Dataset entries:

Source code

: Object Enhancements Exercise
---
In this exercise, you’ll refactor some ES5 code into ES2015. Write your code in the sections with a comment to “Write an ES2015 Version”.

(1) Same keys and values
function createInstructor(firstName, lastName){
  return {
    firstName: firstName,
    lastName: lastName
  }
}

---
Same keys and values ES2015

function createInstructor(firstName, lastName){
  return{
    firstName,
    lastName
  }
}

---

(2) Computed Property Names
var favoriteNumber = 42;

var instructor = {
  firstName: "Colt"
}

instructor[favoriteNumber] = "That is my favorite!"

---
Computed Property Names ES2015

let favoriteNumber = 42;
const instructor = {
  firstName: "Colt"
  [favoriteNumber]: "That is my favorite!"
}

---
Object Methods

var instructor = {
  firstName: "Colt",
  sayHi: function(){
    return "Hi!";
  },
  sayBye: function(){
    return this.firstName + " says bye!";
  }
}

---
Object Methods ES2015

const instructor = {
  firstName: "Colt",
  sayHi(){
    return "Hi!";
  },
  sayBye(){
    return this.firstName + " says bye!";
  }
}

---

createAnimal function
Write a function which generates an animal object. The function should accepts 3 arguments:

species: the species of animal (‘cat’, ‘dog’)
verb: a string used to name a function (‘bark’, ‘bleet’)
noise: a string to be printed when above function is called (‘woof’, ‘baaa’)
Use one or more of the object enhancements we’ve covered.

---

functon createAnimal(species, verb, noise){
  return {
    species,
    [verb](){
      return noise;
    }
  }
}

Task brief: Every line above is to be duplicated exactly as shown.

Result:
Source code

: Object Enhancements Exercise
---
In this exercise, you’ll refactor some ES5 code into ES2015. Write your code in the sections with a comment to “Write an ES2015 Version”.

(1) Same keys and values
function createInstructor(firstName, lastName){
  return {
    firstName: firstName,
    lastName: lastName
  }
}

---
Same keys and values ES2015

function createInstructor(firstName, lastName){
  return{
    firstName,
    lastName
  }
}

---

(2) Computed Property Names
var favoriteNumber = 42;

var instructor = {
  firstName: "Colt"
}

instructor[favoriteNumber] = "That is my favorite!"

---
Computed Property Names ES2015

let favoriteNumber = 42;
const instructor = {
  firstName: "Colt"
  [favoriteNumber]: "That is my favorite!"
}

---
Object Methods

var instructor = {
  firstName: "Colt",
  sayHi: function(){
    return "Hi!";
  },
  sayBye: function(){
    return this.firstName + " says bye!";
  }
}

---
Object Methods ES2015

const instructor = {
  firstName: "Colt",
  sayHi(){
    return "Hi!";
  },
  sayBye(){
    return this.firstName + " says bye!";
  }
}

---

createAnimal function
Write a function which generates an animal object. The function should accepts 3 arguments:

species: the species of animal (‘cat’, ‘dog’)
verb: a string used to name a function (‘bark’, ‘bleet’)
noise: a string to be printed when above function is called (‘woof’, ‘baaa’)
Use one or more of the object enhancements we’ve covered.

---

functon createAnimal(species, verb, noise){
  return {
    species,
    [verb](){
      return noise;
    }
  }
}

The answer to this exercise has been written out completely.